**Records supplied:**
....................

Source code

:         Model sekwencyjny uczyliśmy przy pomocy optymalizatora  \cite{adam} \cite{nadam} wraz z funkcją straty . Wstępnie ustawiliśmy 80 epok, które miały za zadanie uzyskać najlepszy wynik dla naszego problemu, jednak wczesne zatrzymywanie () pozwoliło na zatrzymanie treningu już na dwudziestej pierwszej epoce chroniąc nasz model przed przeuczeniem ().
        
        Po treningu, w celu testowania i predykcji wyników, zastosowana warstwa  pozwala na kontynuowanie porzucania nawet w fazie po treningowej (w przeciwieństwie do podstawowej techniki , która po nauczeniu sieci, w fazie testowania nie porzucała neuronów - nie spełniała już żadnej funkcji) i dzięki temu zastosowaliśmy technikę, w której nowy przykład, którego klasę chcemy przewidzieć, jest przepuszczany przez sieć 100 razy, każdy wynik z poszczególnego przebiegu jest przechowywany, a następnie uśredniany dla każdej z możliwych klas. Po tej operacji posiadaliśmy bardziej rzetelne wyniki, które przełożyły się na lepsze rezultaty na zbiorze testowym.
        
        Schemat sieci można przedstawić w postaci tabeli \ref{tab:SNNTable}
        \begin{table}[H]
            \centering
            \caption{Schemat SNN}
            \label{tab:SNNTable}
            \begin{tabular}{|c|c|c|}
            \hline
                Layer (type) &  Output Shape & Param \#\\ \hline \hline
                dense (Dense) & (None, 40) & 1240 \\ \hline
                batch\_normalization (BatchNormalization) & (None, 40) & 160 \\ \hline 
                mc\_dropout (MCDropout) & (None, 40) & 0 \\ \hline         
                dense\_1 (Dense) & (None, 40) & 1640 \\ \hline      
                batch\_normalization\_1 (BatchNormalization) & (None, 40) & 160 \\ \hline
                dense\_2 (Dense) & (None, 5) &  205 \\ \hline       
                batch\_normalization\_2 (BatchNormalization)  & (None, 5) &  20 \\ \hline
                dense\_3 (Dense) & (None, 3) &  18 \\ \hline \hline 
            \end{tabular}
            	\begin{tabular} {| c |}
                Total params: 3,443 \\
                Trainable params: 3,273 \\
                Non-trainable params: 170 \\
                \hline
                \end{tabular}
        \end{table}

....................

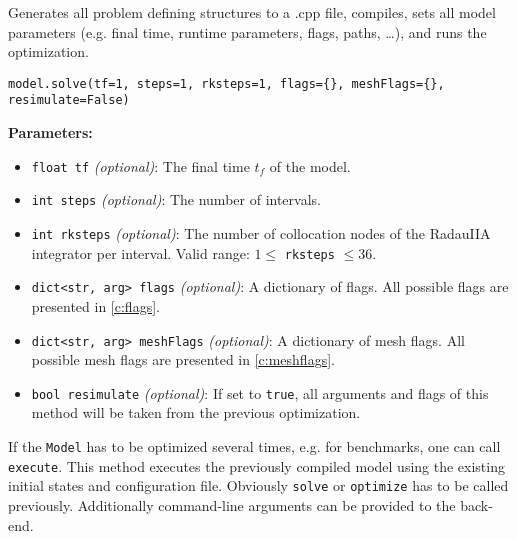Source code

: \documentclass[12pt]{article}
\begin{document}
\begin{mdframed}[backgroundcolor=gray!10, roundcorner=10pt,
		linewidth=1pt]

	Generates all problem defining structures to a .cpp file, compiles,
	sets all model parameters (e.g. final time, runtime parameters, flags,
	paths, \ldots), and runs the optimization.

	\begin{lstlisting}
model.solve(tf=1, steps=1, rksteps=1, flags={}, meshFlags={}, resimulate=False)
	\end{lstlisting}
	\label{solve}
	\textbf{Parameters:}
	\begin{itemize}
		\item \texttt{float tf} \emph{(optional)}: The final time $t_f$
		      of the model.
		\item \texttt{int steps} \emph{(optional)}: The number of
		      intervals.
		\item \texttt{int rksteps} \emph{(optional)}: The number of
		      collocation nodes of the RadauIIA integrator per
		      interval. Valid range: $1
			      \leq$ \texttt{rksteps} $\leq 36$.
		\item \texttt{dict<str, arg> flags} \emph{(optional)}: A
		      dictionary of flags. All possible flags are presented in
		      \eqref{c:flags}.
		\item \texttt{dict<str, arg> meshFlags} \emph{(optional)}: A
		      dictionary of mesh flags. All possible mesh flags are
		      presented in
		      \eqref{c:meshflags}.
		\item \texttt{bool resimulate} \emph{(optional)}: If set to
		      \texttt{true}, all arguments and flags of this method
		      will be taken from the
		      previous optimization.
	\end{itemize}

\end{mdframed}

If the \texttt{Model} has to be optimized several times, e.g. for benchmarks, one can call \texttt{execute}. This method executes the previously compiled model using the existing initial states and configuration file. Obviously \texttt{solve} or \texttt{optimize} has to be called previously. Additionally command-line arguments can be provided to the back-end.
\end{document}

....................

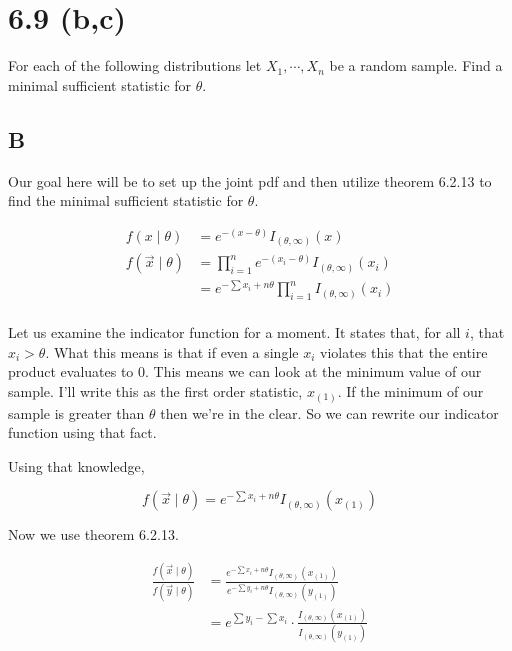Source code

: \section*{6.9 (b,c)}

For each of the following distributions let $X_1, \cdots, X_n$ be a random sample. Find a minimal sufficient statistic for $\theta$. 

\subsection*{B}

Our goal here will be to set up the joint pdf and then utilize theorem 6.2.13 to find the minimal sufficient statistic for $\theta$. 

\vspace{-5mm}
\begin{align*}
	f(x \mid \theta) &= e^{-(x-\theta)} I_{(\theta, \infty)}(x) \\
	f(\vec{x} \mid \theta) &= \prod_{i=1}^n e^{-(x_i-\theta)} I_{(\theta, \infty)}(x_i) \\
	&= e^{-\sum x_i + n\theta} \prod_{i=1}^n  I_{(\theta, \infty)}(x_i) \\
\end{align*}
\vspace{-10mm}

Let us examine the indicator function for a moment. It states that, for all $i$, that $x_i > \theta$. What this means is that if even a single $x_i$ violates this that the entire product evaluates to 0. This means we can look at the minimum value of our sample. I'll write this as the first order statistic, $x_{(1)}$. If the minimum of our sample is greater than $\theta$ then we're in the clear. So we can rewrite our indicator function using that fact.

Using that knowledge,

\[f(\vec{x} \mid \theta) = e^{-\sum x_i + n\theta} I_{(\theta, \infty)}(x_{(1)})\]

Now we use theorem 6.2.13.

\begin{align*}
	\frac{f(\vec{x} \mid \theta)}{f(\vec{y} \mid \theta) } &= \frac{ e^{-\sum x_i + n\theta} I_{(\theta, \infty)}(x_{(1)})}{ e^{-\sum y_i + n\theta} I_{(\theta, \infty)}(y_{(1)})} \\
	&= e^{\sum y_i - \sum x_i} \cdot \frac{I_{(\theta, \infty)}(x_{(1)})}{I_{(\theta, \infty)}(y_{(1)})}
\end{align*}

....................

**Problem:**
Would you filter the records and copy each line that contains the word "begin"?

**Answer section:**
        \begin{table}[H]
            \begin{tabular}{|c|c|c|}
            	\begin{tabular} {| c |}
\begin{document}
\begin{mdframed}[backgroundcolor=gray!10, roundcorner=10pt,
	\begin{lstlisting}
	\begin{itemize}
\begin{align*}
\begin{align*}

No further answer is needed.